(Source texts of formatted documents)

========

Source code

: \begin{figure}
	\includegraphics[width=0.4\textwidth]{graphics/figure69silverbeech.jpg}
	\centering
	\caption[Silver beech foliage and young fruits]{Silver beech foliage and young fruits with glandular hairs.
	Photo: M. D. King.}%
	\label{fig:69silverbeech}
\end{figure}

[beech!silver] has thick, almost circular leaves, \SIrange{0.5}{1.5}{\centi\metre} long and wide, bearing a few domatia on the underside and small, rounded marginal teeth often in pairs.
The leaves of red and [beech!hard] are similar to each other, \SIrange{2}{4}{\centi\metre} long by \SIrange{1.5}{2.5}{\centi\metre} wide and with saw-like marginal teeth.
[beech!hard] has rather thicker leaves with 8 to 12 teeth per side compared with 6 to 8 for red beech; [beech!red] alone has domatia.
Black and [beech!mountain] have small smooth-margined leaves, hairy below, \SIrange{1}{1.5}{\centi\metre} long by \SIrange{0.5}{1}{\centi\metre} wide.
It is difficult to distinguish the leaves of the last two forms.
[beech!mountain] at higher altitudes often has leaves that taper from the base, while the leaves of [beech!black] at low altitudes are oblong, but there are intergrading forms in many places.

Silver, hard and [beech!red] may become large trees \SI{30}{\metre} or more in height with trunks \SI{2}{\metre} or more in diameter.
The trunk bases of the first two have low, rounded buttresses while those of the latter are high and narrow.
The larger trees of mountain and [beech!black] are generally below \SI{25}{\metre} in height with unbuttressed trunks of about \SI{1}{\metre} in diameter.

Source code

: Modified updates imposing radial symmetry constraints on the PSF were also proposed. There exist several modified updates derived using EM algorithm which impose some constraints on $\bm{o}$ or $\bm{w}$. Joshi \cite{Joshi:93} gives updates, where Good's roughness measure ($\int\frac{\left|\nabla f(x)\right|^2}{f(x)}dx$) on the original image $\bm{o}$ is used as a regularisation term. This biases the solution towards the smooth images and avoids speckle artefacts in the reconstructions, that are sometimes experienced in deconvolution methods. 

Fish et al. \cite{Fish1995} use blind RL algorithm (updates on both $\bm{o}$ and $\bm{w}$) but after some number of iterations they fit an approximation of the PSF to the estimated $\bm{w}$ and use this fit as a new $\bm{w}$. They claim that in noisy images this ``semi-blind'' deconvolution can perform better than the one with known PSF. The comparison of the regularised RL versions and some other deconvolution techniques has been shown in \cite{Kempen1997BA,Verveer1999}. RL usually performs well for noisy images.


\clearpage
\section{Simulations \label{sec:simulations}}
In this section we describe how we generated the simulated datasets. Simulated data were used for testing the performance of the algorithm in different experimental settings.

========

> ASSIGNMENT
All lines from the records above should be copied exactly.

> EXERCISE RESULT
Source code

: \begin{figure}
	\includegraphics[width=0.4\textwidth]{graphics/figure69silverbeech.jpg}
	\centering
	\caption[Silver beech foliage and young fruits]{Silver beech foliage and young fruits with glandular hairs.
	Photo: M. D. King.}%
	\label{fig:69silverbeech}
\end{figure}

[beech!silver] has thick, almost circular leaves, \SIrange{0.5}{1.5}{\centi\metre} long and wide, bearing a few domatia on the underside and small, rounded marginal teeth often in pairs.
The leaves of red and [beech!hard] are similar to each other, \SIrange{2}{4}{\centi\metre} long by \SIrange{1.5}{2.5}{\centi\metre} wide and with saw-like marginal teeth.
[beech!hard] has rather thicker leaves with 8 to 12 teeth per side compared with 6 to 8 for red beech; [beech!red] alone has domatia.
Black and [beech!mountain] have small smooth-margined leaves, hairy below, \SIrange{1}{1.5}{\centi\metre} long by \SIrange{0.5}{1}{\centi\metre} wide.
It is difficult to distinguish the leaves of the last two forms.
[beech!mountain] at higher altitudes often has leaves that taper from the base, while the leaves of [beech!black] at low altitudes are oblong, but there are intergrading forms in many places.

Silver, hard and [beech!red] may become large trees \SI{30}{\metre} or more in height with trunks \SI{2}{\metre} or more in diameter.
The trunk bases of the first two have low, rounded buttresses while those of the latter are high and narrow.
The larger trees of mountain and [beech!black] are generally below \SI{25}{\metre} in height with unbuttressed trunks of about \SI{1}{\metre} in diameter.

Source code

: Modified updates imposing radial symmetry constraints on the PSF were also proposed. There exist several modified updates derived using EM algorithm which impose some constraints on $\bm{o}$ or $\bm{w}$. Joshi \cite{Joshi:93} gives updates, where Good's roughness measure ($\int\frac{\left|\nabla f(x)\right|^2}{f(x)}dx$) on the original image $\bm{o}$ is used as a regularisation term. This biases the solution towards the smooth images and avoids speckle artefacts in the reconstructions, that are sometimes experienced in deconvolution methods. 

Fish et al. \cite{Fish1995} use blind RL algorithm (updates on both $\bm{o}$ and $\bm{w}$) but after some number of iterations they fit an approximation of the PSF to the estimated $\bm{w}$ and use this fit as a new $\bm{w}$. They claim that in noisy images this ``semi-blind'' deconvolution can perform better than the one with known PSF. The comparison of the regularised RL versions and some other deconvolution techniques has been shown in \cite{Kempen1997BA,Verveer1999}. RL usually performs well for noisy images.


\clearpage
\section{Simulations \label{sec:simulations}}
In this section we describe how we generated the simulated datasets. Simulated data were used for testing the performance of the algorithm in different experimental settings.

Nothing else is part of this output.